» WORK ITEM
Exact repetition is required: output every record in full.

※

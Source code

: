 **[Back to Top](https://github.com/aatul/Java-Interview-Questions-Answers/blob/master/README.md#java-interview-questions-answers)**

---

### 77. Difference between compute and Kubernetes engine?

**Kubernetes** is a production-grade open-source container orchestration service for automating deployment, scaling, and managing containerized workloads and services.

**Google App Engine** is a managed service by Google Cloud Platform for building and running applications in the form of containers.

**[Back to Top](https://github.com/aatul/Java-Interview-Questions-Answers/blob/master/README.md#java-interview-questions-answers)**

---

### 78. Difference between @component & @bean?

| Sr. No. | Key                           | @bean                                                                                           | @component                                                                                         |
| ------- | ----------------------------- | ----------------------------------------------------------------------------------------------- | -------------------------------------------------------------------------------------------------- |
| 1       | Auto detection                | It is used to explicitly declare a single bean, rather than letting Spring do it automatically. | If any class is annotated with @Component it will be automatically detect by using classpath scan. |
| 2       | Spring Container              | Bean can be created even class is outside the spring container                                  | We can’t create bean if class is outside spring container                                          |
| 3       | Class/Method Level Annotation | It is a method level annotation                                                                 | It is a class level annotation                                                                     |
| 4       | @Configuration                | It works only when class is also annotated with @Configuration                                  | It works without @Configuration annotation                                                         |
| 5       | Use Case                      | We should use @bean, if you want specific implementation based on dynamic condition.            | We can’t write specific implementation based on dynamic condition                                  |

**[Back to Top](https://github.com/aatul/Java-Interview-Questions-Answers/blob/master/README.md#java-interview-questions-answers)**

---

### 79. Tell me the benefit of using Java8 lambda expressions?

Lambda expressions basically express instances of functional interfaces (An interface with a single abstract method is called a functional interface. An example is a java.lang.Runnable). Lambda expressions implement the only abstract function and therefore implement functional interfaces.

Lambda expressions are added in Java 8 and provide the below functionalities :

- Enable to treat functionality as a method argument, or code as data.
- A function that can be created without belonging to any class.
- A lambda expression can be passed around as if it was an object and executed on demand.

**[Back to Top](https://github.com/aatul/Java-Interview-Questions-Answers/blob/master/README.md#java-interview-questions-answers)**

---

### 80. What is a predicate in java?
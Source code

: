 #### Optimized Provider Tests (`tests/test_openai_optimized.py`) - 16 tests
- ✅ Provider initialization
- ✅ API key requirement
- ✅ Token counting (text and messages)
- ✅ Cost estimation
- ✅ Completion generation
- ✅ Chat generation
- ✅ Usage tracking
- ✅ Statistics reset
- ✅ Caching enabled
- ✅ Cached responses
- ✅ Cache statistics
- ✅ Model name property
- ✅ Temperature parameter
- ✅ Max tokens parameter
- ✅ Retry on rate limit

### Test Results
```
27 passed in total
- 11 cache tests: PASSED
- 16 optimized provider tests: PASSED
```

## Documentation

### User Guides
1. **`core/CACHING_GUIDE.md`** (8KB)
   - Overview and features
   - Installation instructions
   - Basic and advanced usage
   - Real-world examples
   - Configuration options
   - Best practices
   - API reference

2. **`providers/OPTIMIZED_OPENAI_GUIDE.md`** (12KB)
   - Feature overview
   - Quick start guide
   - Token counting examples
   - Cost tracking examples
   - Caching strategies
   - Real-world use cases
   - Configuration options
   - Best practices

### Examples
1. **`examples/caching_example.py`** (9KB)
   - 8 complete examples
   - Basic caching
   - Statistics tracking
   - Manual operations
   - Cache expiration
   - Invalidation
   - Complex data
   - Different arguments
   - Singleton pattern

※

» RESPONSE AREA
Source code

: **[Back to Top](https://github.com/aatul/Java-Interview-Questions-Answers/blob/master/README.md#java-interview-questions-answers)**

---

### 77. Difference between compute and Kubernetes engine?

**Kubernetes** is a production-grade open-source container orchestration service for automating deployment, scaling, and managing containerized workloads and services.

**Google App Engine** is a managed service by Google Cloud Platform for building and running applications in the form of containers.

**[Back to Top](https://github.com/aatul/Java-Interview-Questions-Answers/blob/master/README.md#java-interview-questions-answers)**

---

### 78. Difference between @component & @bean?

| Sr. No. | Key                           | @bean                                                                                           | @component                                                                                         |
| ------- | ----------------------------- | ----------------------------------------------------------------------------------------------- | -------------------------------------------------------------------------------------------------- |
| 1       | Auto detection                | It is used to explicitly declare a single bean, rather than letting Spring do it automatically. | If any class is annotated with @Component it will be automatically detect by using classpath scan. |
| 2       | Spring Container              | Bean can be created even class is outside the spring container                                  | We can’t create bean if class is outside spring container                                          |
| 3       | Class/Method Level Annotation | It is a method level annotation                                                                 | It is a class level annotation                                                                     |
| 4       | @Configuration                | It works only when class is also annotated with @Configuration                                  | It works without @Configuration annotation                                                         |
| 5       | Use Case                      | We should use @bean, if you want specific implementation based on dynamic condition.            | We can’t write specific implementation based on dynamic condition                                  |

**[Back to Top](https://github.com/aatul/Java-Interview-Questions-Answers/blob/master/README.md#java-interview-questions-answers)**

---

### 79. Tell me the benefit of using Java8 lambda expressions?

Lambda expressions basically express instances of functional interfaces (An interface with a single abstract method is called a functional interface. An example is a java.lang.Runnable). Lambda expressions implement the only abstract function and therefore implement functional interfaces.

Lambda expressions are added in Java 8 and provide the below functionalities :

- Enable to treat functionality as a method argument, or code as data.
- A function that can be created without belonging to any class.
- A lambda expression can be passed around as if it was an object and executed on demand.

**[Back to Top](https://github.com/aatul/Java-Interview-Questions-Answers/blob/master/README.md#java-interview-questions-answers)**

---

### 80. What is a predicate in java?
Source code

: #### Optimized Provider Tests (`tests/test_openai_optimized.py`) - 16 tests
- ✅ Provider initialization
- ✅ API key requirement
- ✅ Token counting (text and messages)
- ✅ Cost estimation
- ✅ Completion generation
- ✅ Chat generation
- ✅ Usage tracking
- ✅ Statistics reset
- ✅ Caching enabled
- ✅ Cached responses
- ✅ Cache statistics
- ✅ Model name property
- ✅ Temperature parameter
- ✅ Max tokens parameter
- ✅ Retry on rate limit

### Test Results
```
27 passed in total
- 11 cache tests: PASSED
- 16 optimized provider tests: PASSED
```

## Documentation

### User Guides
1. **`core/CACHING_GUIDE.md`** (8KB)
   - Overview and features
   - Installation instructions
   - Basic and advanced usage
   - Real-world examples
   - Configuration options
   - Best practices
   - API reference

2. **`providers/OPTIMIZED_OPENAI_GUIDE.md`** (12KB)
   - Feature overview
   - Quick start guide
   - Token counting examples
   - Cost tracking examples
   - Caching strategies
   - Real-world use cases
   - Configuration options
   - Best practices

### Examples
1. **`examples/caching_example.py`** (9KB)
   - 8 complete examples
   - Basic caching
   - Statistics tracking
   - Manual operations
   - Cache expiration
   - Invalidation
   - Complex data
   - Different arguments
   - Singleton pattern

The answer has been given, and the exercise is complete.